- **Problem description**: Leave the pictures out and write out exactly the lines from the top of the entries through the line containing "owing to the multitude".
======== Data extract ========
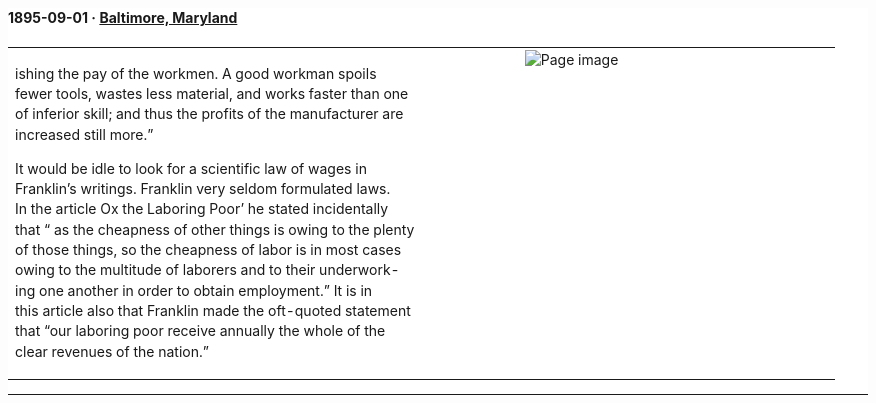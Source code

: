 #### 1895-09-01 &middot; [Baltimore, Maryland](http://dbpedia.org/resource/Baltimore)

<table style="width: 100%;"><tr><td style="width: 50%">

  
ishing the pay of the workmen. A good workman spoils  
fewer tools, wastes less material, and works faster than one  
of inferior skill; and thus the profits of the manufacturer are  
increased still more.”  
  
It would be idle to look for a scientific law of wages in  
Franklin’s writings. Franklin very seldom formulated laws.  
In the article Ox the Laboring Poor’ he stated incidentally  
that “ as the cheapness of other things is owing to the plenty  
of those things, so the cheapness of labor is in most cases  
owing to the multitude of laborers and to their underwork-  
ing one another in order to obtain employment.” It is in  
this article also that Franklin made the oft-quoted statement  
that “our laboring poor receive annually the whole of the  
clear revenues of the nation.”
</td><td style="width: 50%; max-height: 75%; margin: auto; display: block;">
<img alt="Page image" src="https://iiif.archive.org/image/iiif/2/sim_johns-hopkins-university-historical-political-science_1895-09_13_9%2Fsim_johns-hopkins-university-historical-political-science_1895-09_13_9_jp2.zip%2Fsim_johns-hopkins-university-historical-political-science_1895-09_13_9_jp2%2Fsim_johns-hopkins-university-historical-political-science_1895-09_13_9_0021.jp2/pct:24.90272373540856,44.79651162790697,62.93774319066148,23.313953488372093/600,/0/default.jpg"/>
</td>
</tr></table>

---

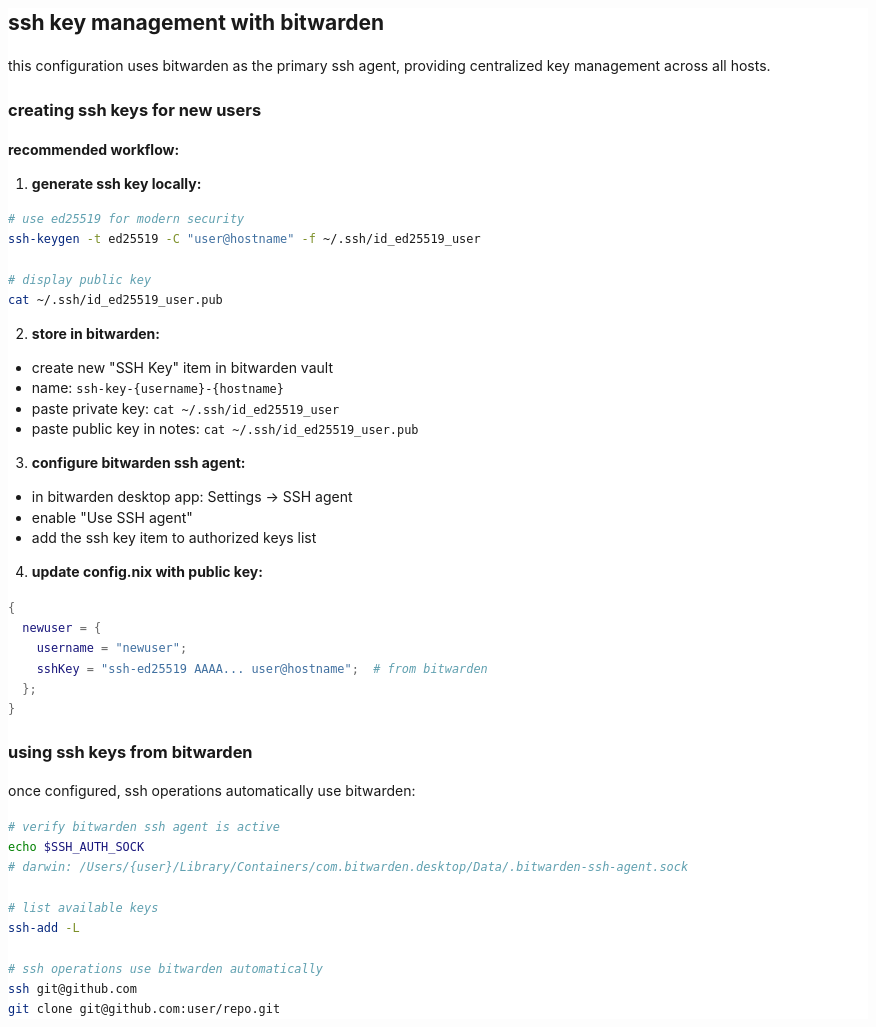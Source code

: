 
## ssh key management with bitwarden

this configuration uses bitwarden as the primary ssh agent, providing centralized key management across all hosts.

### creating ssh keys for new users

**recommended workflow:**

1. **generate ssh key locally:**
```bash
# use ed25519 for modern security
ssh-keygen -t ed25519 -C "user@hostname" -f ~/.ssh/id_ed25519_user

# display public key
cat ~/.ssh/id_ed25519_user.pub
```

2. **store in bitwarden:**
- create new "SSH Key" item in bitwarden vault
- name: `ssh-key-{username}-{hostname}`
- paste private key: `cat ~/.ssh/id_ed25519_user`
- paste public key in notes: `cat ~/.ssh/id_ed25519_user.pub`

3. **configure bitwarden ssh agent:**
- in bitwarden desktop app: Settings → SSH agent
- enable "Use SSH agent"
- add the ssh key item to authorized keys list

4. **update config.nix with public key:**
```nix
{
  newuser = {
    username = "newuser";
    sshKey = "ssh-ed25519 AAAA... user@hostname";  # from bitwarden
  };
}
```

### using ssh keys from bitwarden

once configured, ssh operations automatically use bitwarden:

```bash
# verify bitwarden ssh agent is active
echo $SSH_AUTH_SOCK
# darwin: /Users/{user}/Library/Containers/com.bitwarden.desktop/Data/.bitwarden-ssh-agent.sock

# list available keys
ssh-add -L

# ssh operations use bitwarden automatically
ssh git@github.com
git clone git@github.com:user/repo.git
```

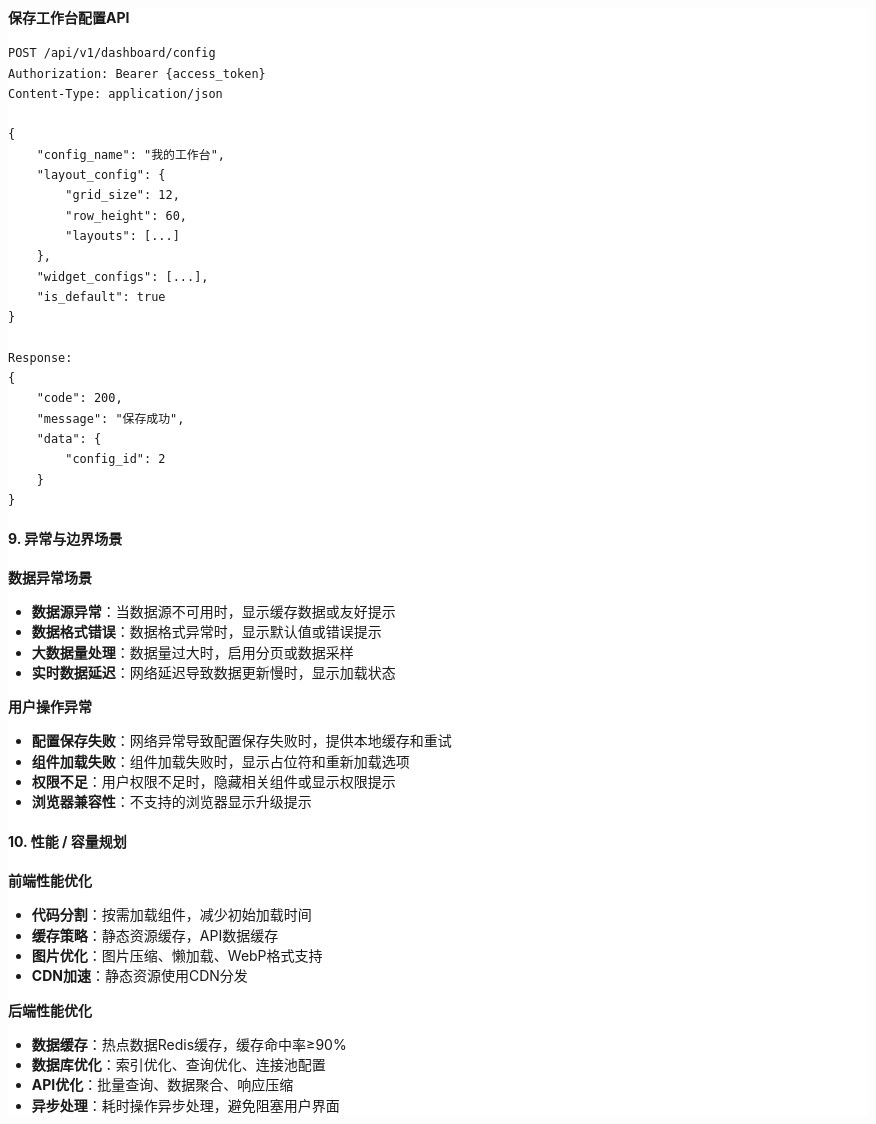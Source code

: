 **保存工作台配置API**
```http
POST /api/v1/dashboard/config
Authorization: Bearer {access_token}
Content-Type: application/json

{
    "config_name": "我的工作台",
    "layout_config": {
        "grid_size": 12,
        "row_height": 60,
        "layouts": [...]
    },
    "widget_configs": [...],
    "is_default": true
}

Response:
{
    "code": 200,
    "message": "保存成功",
    "data": {
        "config_id": 2
    }
}
```

#### 9. 异常与边界场景

**数据异常场景**
- **数据源异常**：当数据源不可用时，显示缓存数据或友好提示
- **数据格式错误**：数据格式异常时，显示默认值或错误提示
- **大数据量处理**：数据量过大时，启用分页或数据采样
- **实时数据延迟**：网络延迟导致数据更新慢时，显示加载状态

**用户操作异常**
- **配置保存失败**：网络异常导致配置保存失败时，提供本地缓存和重试
- **组件加载失败**：组件加载失败时，显示占位符和重新加载选项
- **权限不足**：用户权限不足时，隐藏相关组件或显示权限提示
- **浏览器兼容性**：不支持的浏览器显示升级提示

#### 10. 性能 / 容量规划

**前端性能优化**
- **代码分割**：按需加载组件，减少初始加载时间
- **缓存策略**：静态资源缓存，API数据缓存
- **图片优化**：图片压缩、懒加载、WebP格式支持
- **CDN加速**：静态资源使用CDN分发

**后端性能优化**
- **数据缓存**：热点数据Redis缓存，缓存命中率≥90%
- **数据库优化**：索引优化、查询优化、连接池配置
- **API优化**：批量查询、数据聚合、响应压缩
- **异步处理**：耗时操作异步处理，避免阻塞用户界面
========
- **Response to the task**:
Source code

: #### 1895-09-01 &middot; [Baltimore, Maryland](http://dbpedia.org/resource/Baltimore)

<table style="width: 100%;"><tr><td style="width: 50%">

  
ishing the pay of the workmen. A good workman spoils  
fewer tools, wastes less material, and works faster than one  
of inferior skill; and thus the profits of the manufacturer are  
increased still more.”  
  
It would be idle to look for a scientific law of wages in  
Franklin’s writings. Franklin very seldom formulated laws.  
In the article Ox the Laboring Poor’ he stated incidentally  
that “ as the cheapness of other things is owing to the plenty  
of those things, so the cheapness of labor is in most cases  
owing to the multitude of laborers and to their underwork-  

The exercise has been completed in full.